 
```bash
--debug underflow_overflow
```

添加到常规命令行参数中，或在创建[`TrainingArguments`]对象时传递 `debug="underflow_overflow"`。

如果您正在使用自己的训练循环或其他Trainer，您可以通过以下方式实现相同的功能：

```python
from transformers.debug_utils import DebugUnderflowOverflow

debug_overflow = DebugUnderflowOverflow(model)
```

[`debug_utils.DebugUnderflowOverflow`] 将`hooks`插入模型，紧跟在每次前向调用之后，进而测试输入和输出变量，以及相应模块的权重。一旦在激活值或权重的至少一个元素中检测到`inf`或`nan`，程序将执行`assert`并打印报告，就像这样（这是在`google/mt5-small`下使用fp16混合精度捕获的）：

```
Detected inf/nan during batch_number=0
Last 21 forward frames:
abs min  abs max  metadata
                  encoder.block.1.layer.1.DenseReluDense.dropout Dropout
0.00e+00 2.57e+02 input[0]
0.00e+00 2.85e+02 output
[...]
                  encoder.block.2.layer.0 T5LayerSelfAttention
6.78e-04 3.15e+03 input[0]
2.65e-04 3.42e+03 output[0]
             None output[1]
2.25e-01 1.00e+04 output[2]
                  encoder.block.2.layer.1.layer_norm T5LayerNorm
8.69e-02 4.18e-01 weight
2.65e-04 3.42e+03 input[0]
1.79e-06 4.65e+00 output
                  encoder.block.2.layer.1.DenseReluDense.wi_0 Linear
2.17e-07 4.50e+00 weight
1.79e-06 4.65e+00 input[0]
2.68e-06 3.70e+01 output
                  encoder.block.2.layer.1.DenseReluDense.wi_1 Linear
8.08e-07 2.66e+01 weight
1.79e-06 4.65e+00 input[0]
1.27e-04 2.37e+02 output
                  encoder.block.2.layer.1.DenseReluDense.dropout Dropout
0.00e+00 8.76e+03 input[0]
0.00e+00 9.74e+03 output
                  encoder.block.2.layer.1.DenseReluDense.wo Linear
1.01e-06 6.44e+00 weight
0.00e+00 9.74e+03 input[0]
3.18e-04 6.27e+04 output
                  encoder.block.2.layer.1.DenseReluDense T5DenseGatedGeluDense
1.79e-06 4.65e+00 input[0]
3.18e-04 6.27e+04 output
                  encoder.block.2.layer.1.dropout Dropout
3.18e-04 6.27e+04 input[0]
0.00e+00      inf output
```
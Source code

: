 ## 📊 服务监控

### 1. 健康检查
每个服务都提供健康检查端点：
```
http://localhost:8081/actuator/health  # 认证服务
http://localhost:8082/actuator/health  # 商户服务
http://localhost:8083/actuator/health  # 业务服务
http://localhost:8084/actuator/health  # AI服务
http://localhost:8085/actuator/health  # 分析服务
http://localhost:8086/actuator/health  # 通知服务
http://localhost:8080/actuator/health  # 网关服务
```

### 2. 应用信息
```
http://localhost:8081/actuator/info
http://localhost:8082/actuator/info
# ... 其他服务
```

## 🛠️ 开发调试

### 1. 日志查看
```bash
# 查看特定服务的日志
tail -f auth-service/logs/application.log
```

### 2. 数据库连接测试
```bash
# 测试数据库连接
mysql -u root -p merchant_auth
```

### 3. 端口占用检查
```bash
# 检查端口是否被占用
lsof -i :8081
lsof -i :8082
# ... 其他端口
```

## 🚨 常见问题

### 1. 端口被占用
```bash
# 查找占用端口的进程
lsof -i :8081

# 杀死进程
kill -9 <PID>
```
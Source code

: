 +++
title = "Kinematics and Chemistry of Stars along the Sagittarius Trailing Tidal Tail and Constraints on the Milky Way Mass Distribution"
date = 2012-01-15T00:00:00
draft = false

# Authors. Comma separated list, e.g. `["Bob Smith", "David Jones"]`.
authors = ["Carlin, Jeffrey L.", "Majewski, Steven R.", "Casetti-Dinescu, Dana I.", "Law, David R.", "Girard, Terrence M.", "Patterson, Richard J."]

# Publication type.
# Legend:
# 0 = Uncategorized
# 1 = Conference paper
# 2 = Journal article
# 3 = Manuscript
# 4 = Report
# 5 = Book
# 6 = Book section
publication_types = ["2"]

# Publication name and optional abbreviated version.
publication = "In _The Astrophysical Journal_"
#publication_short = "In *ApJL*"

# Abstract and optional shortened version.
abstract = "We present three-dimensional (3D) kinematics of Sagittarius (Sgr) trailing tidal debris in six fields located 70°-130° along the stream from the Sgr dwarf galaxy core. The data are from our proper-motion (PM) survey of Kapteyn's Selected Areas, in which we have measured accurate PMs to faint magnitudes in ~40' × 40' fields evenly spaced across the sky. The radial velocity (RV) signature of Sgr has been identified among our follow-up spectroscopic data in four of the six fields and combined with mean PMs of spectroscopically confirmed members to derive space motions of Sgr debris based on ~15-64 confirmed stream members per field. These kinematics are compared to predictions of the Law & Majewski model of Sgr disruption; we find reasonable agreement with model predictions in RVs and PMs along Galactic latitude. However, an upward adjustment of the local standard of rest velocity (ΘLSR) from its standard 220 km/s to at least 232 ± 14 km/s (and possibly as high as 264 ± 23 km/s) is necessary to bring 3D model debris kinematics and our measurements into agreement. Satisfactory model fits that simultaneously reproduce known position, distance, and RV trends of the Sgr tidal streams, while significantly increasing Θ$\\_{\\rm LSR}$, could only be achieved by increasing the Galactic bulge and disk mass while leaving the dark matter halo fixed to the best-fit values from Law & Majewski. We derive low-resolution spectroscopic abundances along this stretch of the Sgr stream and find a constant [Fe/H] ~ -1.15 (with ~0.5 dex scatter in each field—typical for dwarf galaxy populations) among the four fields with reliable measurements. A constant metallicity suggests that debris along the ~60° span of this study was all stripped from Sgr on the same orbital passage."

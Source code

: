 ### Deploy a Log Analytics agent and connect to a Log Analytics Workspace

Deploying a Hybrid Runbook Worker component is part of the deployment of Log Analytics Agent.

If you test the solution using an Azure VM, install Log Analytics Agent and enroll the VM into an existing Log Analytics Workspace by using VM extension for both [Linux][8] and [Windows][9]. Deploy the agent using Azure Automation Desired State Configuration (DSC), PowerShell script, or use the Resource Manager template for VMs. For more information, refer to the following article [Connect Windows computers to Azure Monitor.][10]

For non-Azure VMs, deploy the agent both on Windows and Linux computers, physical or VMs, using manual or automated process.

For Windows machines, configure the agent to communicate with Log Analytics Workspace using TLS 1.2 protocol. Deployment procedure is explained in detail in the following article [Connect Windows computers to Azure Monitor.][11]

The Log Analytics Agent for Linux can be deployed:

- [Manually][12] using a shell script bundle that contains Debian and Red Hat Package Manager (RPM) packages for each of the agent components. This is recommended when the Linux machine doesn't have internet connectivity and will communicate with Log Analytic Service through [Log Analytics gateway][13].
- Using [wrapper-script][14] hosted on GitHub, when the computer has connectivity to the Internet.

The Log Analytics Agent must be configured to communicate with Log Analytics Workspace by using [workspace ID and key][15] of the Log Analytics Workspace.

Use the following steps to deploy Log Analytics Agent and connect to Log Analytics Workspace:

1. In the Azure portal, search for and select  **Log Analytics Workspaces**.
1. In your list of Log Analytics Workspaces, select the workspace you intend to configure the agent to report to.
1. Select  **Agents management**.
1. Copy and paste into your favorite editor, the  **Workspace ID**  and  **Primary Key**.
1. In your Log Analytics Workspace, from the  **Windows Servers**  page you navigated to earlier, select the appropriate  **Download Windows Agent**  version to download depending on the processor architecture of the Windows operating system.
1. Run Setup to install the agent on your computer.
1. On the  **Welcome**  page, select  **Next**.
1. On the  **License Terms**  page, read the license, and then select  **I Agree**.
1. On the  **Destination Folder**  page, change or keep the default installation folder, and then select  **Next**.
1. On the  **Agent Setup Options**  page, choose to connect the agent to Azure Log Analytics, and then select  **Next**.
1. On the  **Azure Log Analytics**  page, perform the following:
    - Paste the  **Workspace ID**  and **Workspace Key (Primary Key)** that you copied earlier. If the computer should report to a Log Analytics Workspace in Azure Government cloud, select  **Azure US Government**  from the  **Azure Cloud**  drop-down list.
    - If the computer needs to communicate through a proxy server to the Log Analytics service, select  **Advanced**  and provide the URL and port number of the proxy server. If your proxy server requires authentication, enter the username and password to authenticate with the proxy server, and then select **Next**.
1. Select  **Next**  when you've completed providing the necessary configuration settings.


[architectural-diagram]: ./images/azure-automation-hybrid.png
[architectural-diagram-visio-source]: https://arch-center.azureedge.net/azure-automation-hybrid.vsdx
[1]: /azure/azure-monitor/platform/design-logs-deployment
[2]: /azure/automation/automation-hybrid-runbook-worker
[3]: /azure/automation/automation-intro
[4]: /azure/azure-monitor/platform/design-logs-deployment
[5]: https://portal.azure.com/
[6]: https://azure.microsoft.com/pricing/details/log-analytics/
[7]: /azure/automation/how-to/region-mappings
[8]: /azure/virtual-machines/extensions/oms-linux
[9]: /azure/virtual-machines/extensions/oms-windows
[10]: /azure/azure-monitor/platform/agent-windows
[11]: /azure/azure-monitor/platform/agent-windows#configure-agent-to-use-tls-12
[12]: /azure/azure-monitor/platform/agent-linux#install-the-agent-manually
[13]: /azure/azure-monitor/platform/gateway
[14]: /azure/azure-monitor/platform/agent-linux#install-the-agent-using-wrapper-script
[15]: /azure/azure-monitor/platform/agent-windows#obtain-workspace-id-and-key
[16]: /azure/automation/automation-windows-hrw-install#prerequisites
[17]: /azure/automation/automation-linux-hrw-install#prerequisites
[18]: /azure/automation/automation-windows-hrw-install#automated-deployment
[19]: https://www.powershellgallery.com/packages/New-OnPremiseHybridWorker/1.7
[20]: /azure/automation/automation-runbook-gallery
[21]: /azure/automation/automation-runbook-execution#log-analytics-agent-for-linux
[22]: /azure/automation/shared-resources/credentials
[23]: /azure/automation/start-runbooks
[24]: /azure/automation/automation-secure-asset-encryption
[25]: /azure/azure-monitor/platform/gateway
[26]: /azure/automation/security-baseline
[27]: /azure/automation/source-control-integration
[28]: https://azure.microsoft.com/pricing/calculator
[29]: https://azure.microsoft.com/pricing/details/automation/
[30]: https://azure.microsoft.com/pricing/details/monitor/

· · · · · · ·

Exercise goal: Wherever the string "then" appears in the entries above, return the line it appears on.

Result below:
1. On the  **License Terms**  page, read the license, and then select  **I Agree**.
1. On the  **Destination Folder**  page, change or keep the default installation folder, and then select  **Next**.
1. On the  **Agent Setup Options**  page, choose to connect the agent to Azure Log Analytics, and then select  **Next**.
    - If the computer needs to communicate through a proxy server to the Log Analytics service, select  **Advanced**  and provide the URL and port number of the proxy server. If your proxy server requires authentication, enter the username and password to authenticate with the proxy server, and then select **Next**.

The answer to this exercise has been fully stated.